Singles from The Spirit Never Dies
- "The Spirit Never Dies (Jeanny Final)" Released: 2009; "Kissing in the Kremlin" Released: 2010;

= The Spirit Never Dies =

2009 album by Falco

The Spirit Never Dies is a 2009 rock album by Falco. The album features eight new songs as well as the final song in the Jeanny Trilogy titled "The Spirit Never Dies".

==Background==
The album was released posthumously in 2009 as a compilation of unpublished Falco songs. The title track, "The Spirit Never Dies (Jeanny Final)", was also released as a single and reached the top ten in Austria.

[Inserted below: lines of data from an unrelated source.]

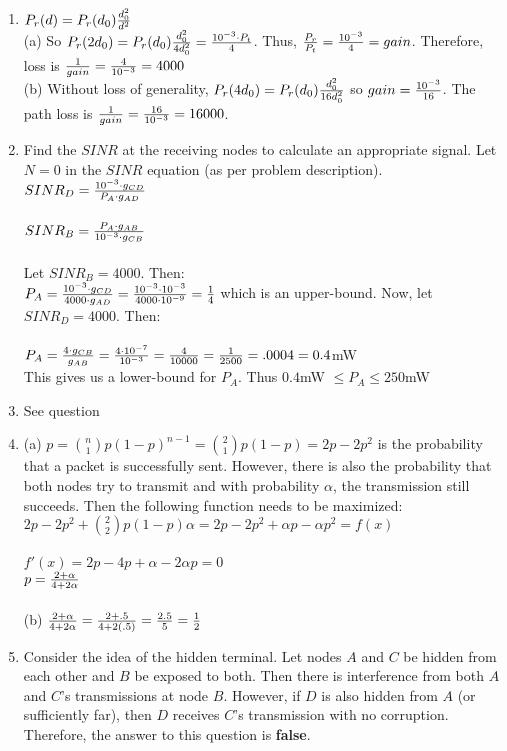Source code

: \documentclass[letterpaper, 12pt]{article}
\begin{document}
\begin{enumerate}
\item $P_r(d) = P_r(d_0){d_0^2 \over d^2}$ \\
(a) So $P_r(2d_0) = P_r(d_0){d_0^2 \over {4d_0^2}} = {{10^{-3} \cdot P_t} \over 4}$. Thus, ${P_r \over P_t} = {10^{-3} \over 4} = gain$. Therefore, loss is ${1 \over gain} = {4 \over 10^{-3}} = 4000$ \\
(b) Without loss of generality, $P_r(4d_0) = P_r(d_0){d_0^2 \over {16d_0^2}}$ so $gain = {{10^{-3} \over 16}}$. The path loss is ${1 \over gain} = {16 \over 10^{-3}} = 16000$.

\item Find the $SINR$ at the receiving nodes to calculate an appropriate signal. Let $N = 0$ in the $SINR$ equation (as per problem description). \\
$SINR_D = {{10^{-3}} \cdot g_{CD} \over {P_A \cdot g_{AD}}}$ \\\\
$SINR_B = {P_A \cdot {g_{AB}} \over {{10^{-3}} \cdot g_{CB}}}$ \\\\
Let $SINR_B = 4000$. Then: \\
$P_A = {{10^{-3} \cdot g_{CD}} \over {4000 \cdot g_{AD}}} = {{10^{-3} \cdot {10^{-3}}} \over {4000 \cdot {10^{-9}}}} = {1 \over 4}$ which is an upper-bound. Now, let $SINR_D = 4000$. Then: \\\\
$P_A = {{4 \cdot g_{CB}} \over {g_{AB}}} = {{4 \cdot {10^{-7}} \over {10^{-3}}}} = {4 \over 10000} = {1 \over 2500} = .0004 = 0.4$mW \\
This gives us a lower-bound for $P_A$. Thus $0.4$mW $\le P_A \le 250$mW
\item See question
\item (a) $p = {n \choose 1}p(1-p)^{n-1} = {2 \choose 1}p(1-p) = 2p - 2p^2$ is the probability that a packet is successfully sent. However, there is also the probability that both nodes try to transmit and with probability $\alpha$, the transmission still succeeds. Then the following function needs to be maximized: \\
$2p - 2p^2 + {2 \choose 2}p(1-p)\alpha = 2p - 2p^2 + \alpha p - \alpha p^2 = f(x)$ \\\\
$f'(x) = 2p - 4p + \alpha - 2\alpha p = 0$ \\
$p = {{2 + \alpha} \over {4 + 2\alpha}}$ \\\\
(b) ${{2 + \alpha} \over {4 + 2\alpha}} =  {{2 + .5} \over {4 + 2(.5)}} = {2.5 \over 5} = {1 \over 2}$

\item Consider the idea of the hidden terminal. Let nodes $A$ and $C$ be hidden from each other and $B$ be exposed to both. Then there is interference from both $A$ and $C$'s transmissions at node $B$. However, if $D$ is also hidden from $A$ (or sufficiently far), then $D$ receives $C$'s transmission with no corruption. Therefore, the answer to this question is \textbf{false}.
\end{enumerate}
\end{document}
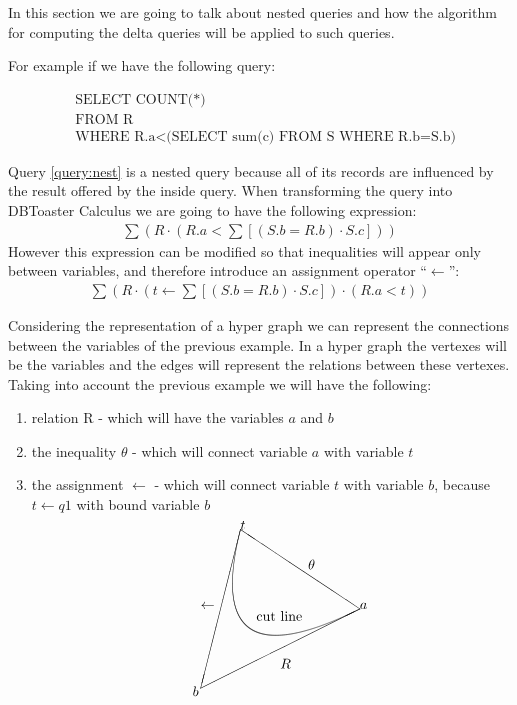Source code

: \documentclass[12pt]{article}
\begin{document}
In this section we are going to talk about nested queries and how the algorithm for computing the delta queries will be applied to such queries. 

For example if we have the following query:

\begin{align}
\label{query:nest}
&\mbox{SELECT COUNT(*) }\\
&\mbox{FROM R}\nonumber\\
&\mbox{WHERE R.a}<\mbox{(SELECT sum(c) FROM S WHERE R.b=S.b)}\nonumber
\end{align}

Query \ref{query:nest} is a nested query because all of its records are influenced by the result offered by the inside query. When transforming the query into DBToaster Calculus we are going to have the following expression:
\begin{align}
\sum(R\cdot(R.a<\sum[(S.b=R.b)\cdot S.c]))
\end{align}
However this expression can be modified so that inequalities will appear only between variables, and therefore introduce an assignment operator ``$\gets$'':
\begin{align}
\label{form}\sum(R\cdot(t\gets\sum[(S.b=R.b)\cdot S.c])\cdot(R.a<t))
\end{align}

Considering the representation of a hyper graph we can represent the connections between the variables of the previous example. In a hyper graph the vertexes will be the variables and the edges will represent the relations between these vertexes. Taking into account the previous example we will have the following:
\begin{enumerate}
\item relation R - which will have the variables $a$ and $b$
\item the inequality $\theta$ - which will connect variable $a$ with variable $t$
\item the assignment $\gets$ - which will connect variable $t$ with variable $b$, because $t\gets q1$ with bound variable $b$
\end{enumerate}
\begin{align}
\label{hyper}
\setlength{\unitlength}{1mm}
\begin{picture}(50,50)
\put(50,30){\line(-3,2){30}}
\put(20,50){\line(-1,-4){10}}
\put(10,10){\line(2,1){40}}
\qbezier(50,30)(10,10)(20,50)
\put(50,30){$a$}
\put(20,50){$t$}
\put(8,8){$b$}
\put(30,15){$R$}
\put(37,40){$\theta$}
\put(10,30){$\gets$}
\put(24,27){\mbox{cut line}}
\end{picture}
\end{align}
\end{document}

The track was found by chance after a water-pipe burst in the archives of the recording studio Mörfelden-Walldorf that was used by Falco's producer Gunther Mende in 1987. After the closing of the archives, the tapes were sent to Mende personally, who then had a look at the material, all of which had originally been rejected by Falco's recording label Teldec; this was explained by Horst Bork in an interview mentioning that Falco had tried to use a different style of music at the time that the label did not want to support.

After digital remastering of the tape, and inclusion of New Zealand vocalist Rietta Austin, the song was edited and published under the claim that it was the official third part of the Jeanny Trilogy by the album's producers Gunther Mende and Alexander C. De Rouge.

==Track listing==
1. "Return to Forever" – 2:08
2. "Nuevo Afrikano" – 4:57
3. "Jeanny, Part 1" – 5:54
4. "Coming Home (Jeanny, Part 2: Ein Jahr danach)" – 5:31
5. "The Spirit Never Dies (Jeanny Final)" – 4:56
6. "Qué Pasa Hombre" (original version) – 4:41
7. "Poison" (original version) – 4:58
8. "Sweet Symphony" – 4:25
9. "Kissing in the Kremlin" – 3:53
10. "Dada Love" – 4:28
11. "The Spirit Never Dies (Jeanny Final)" (The Special mix) – 5:01
12. "Forever" – 2:18

==Charts==
The album was a hit in the Austrian and German music charts.